**Pictures paired with source code**
────

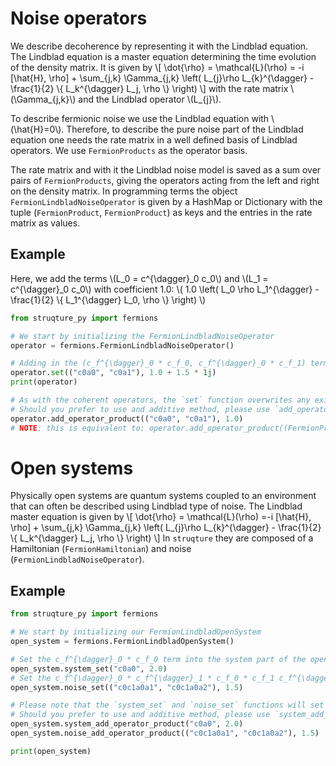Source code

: # Noise operators

We describe decoherence by representing it with the Lindblad equation.
The Lindblad equation is a master equation determining the time evolution of the density matrix.
It is given by
\\[
    \dot{\rho} = \mathcal{L}(\rho) = -i \[\hat{H}, \rho\] + \sum_{j,k} \Gamma_{j,k} \left( L_{j}\rho L_{k}^{\dagger} - \frac{1}{2} \\{ L_k^{\dagger} L_j, \rho \\} \right)
\\]
with the rate matrix \\(\Gamma_{j,k}\\) and the Lindblad operator \\(L_{j}\\).

To describe fermionic noise we use the Lindblad equation with \\(\hat{H}=0\\).
Therefore, to describe the pure noise part of the Lindblad equation one needs the rate matrix in a well defined basis of Lindblad operators.
We use `FermionProducts` as the operator basis.

The rate matrix and with it the Lindblad noise model is saved as a sum over pairs of `FermionProducts`, giving the operators acting from the left and right on the density matrix.
In programming terms the object `FermionLindbladNoiseOperator` is given by a HashMap or Dictionary with the tuple (`FermionProduct`, `FermionProduct`) as keys and the entries in the rate matrix as values.

## Example
Here, we add the terms \\(L_0 = c^{\dagger}_0 c_0\\) and \\(L_1 = c^{\dagger}_0 c_0\\) with coefficient 1.0:
\\( 1.0 \left( L_0 \rho L_1^{\dagger} - \frac{1}{2} \\{ L_1^{\dagger} L_0, \rho \\} \right) \\)

```python
from struqture_py import fermions

# We start by initializing the FermionLindbladNoiseOperator
operator = fermions.FermionLindbladNoiseOperator()

# Adding in the (c_f^{\dagger}_0 * c_f_0, c_f^{\dagger}_0 * c_f_1) term
operator.set(("c0a0", "c0a1"), 1.0 + 1.5 * 1j)
print(operator)

# As with the coherent operators, the `set` function overwrites any existing value for the given key (here, a tuple of strings or DecoherenceProducts).
# Should you prefer to use and additive method, please use `add_operator_product`:
operator.add_operator_product(("c0a0", "c0a1"), 1.0)
# NOTE: this is equivalent to: operator.add_operator_product((FermionProduct([0], [0]), FermionProduct([0], [1])), 1.0)
```

# Open systems

Physically open systems are quantum systems coupled to an environment that can often be described using Lindblad type of noise.
The Lindblad master equation is given by
\\[
    \dot{\rho} = \mathcal{L}(\rho) =-i \[\hat{H}, \rho\] + \sum_{j,k} \Gamma_{j,k} \left( L_{j}\rho L_{k}^{\dagger} - \frac{1}{2} \\{ L_k^{\dagger} L_j, \rho \\} \right)
\\]
In `struqture` they are composed of a Hamiltonian (`FermionHamiltonian`) and noise (`FermionLindbladNoiseOperator`).

## Example

```python
from struqture_py import fermions

# We start by initializing our FermionLindbladOpenSystem
open_system = fermions.FermionLindbladOpenSystem()

# Set the c_f^{\dagger}_0 * c_f_0 term into the system part of the open system
open_system.system_set("c0a0", 2.0)
# Set the c_f^{\dagger}_0 * c_f^{\dagger}_1 * c_f_0 * c_f_1 c_f^{\dagger}_0 * c_f^{\dagger}_1 * c_f_0 * c_f_2 term into the noise part of the open system
open_system.noise_set(("c0c1a0a1", "c0c1a0a2"), 1.5)

# Please note that the `system_set` and `noise_set` functions will set the values given, overwriting any previous value.
# Should you prefer to use and additive method, please use `system_add_operator_product` and `noise_add_operator_product`:
open_system.system_add_operator_product("c0a0", 2.0)
open_system.noise_add_operator_product(("c0c1a0a1", "c0c1a0a2"), 1.5)

print(open_system)
```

────

**EXERCISE**
Aside from the pictures, copy all of the entries exactly.

**RESPONSE TO THE EXERCISE**
Source code

: # Noise operators

We describe decoherence by representing it with the Lindblad equation.
The Lindblad equation is a master equation determining the time evolution of the density matrix.
It is given by
\\[
    \dot{\rho} = \mathcal{L}(\rho) = -i \[\hat{H}, \rho\] + \sum_{j,k} \Gamma_{j,k} \left( L_{j}\rho L_{k}^{\dagger} - \frac{1}{2} \\{ L_k^{\dagger} L_j, \rho \\} \right)
\\]
with the rate matrix \\(\Gamma_{j,k}\\) and the Lindblad operator \\(L_{j}\\).

To describe fermionic noise we use the Lindblad equation with \\(\hat{H}=0\\).
Therefore, to describe the pure noise part of the Lindblad equation one needs the rate matrix in a well defined basis of Lindblad operators.
We use `FermionProducts` as the operator basis.

The rate matrix and with it the Lindblad noise model is saved as a sum over pairs of `FermionProducts`, giving the operators acting from the left and right on the density matrix.
In programming terms the object `FermionLindbladNoiseOperator` is given by a HashMap or Dictionary with the tuple (`FermionProduct`, `FermionProduct`) as keys and the entries in the rate matrix as values.

## Example
Here, we add the terms \\(L_0 = c^{\dagger}_0 c_0\\) and \\(L_1 = c^{\dagger}_0 c_0\\) with coefficient 1.0:
\\( 1.0 \left( L_0 \rho L_1^{\dagger} - \frac{1}{2} \\{ L_1^{\dagger} L_0, \rho \\} \right) \\)

```python
from struqture_py import fermions

# We start by initializing the FermionLindbladNoiseOperator
operator = fermions.FermionLindbladNoiseOperator()

# Adding in the (c_f^{\dagger}_0 * c_f_0, c_f^{\dagger}_0 * c_f_1) term
operator.set(("c0a0", "c0a1"), 1.0 + 1.5 * 1j)
print(operator)

# As with the coherent operators, the `set` function overwrites any existing value for the given key (here, a tuple of strings or DecoherenceProducts).
# Should you prefer to use and additive method, please use `add_operator_product`:
operator.add_operator_product(("c0a0", "c0a1"), 1.0)
# NOTE: this is equivalent to: operator.add_operator_product((FermionProduct([0], [0]), FermionProduct([0], [1])), 1.0)
```

# Open systems

Physically open systems are quantum systems coupled to an environment that can often be described using Lindblad type of noise.
The Lindblad master equation is given by
\\[
    \dot{\rho} = \mathcal{L}(\rho) =-i \[\hat{H}, \rho\] + \sum_{j,k} \Gamma_{j,k} \left( L_{j}\rho L_{k}^{\dagger} - \frac{1}{2} \\{ L_k^{\dagger} L_j, \rho \\} \right)
\\]
In `struqture` they are composed of a Hamiltonian (`FermionHamiltonian`) and noise (`FermionLindbladNoiseOperator`).

## Example

```python
from struqture_py import fermions

# We start by initializing our FermionLindbladOpenSystem
open_system = fermions.FermionLindbladOpenSystem()

# Set the c_f^{\dagger}_0 * c_f_0 term into the system part of the open system
open_system.system_set("c0a0", 2.0)
# Set the c_f^{\dagger}_0 * c_f^{\dagger}_1 * c_f_0 * c_f_1 c_f^{\dagger}_0 * c_f^{\dagger}_1 * c_f_0 * c_f_2 term into the noise part of the open system
open_system.noise_set(("c0c1a0a1", "c0c1a0a2"), 1.5)

# Please note that the `system_set` and `noise_set` functions will set the values given, overwriting any previous value.
# Should you prefer to use and additive method, please use `system_add_operator_product` and `noise_add_operator_product`:
open_system.system_add_operator_product("c0a0", 2.0)
open_system.noise_add_operator_product(("c0c1a0a1", "c0c1a0a2"), 1.5)

print(open_system)
```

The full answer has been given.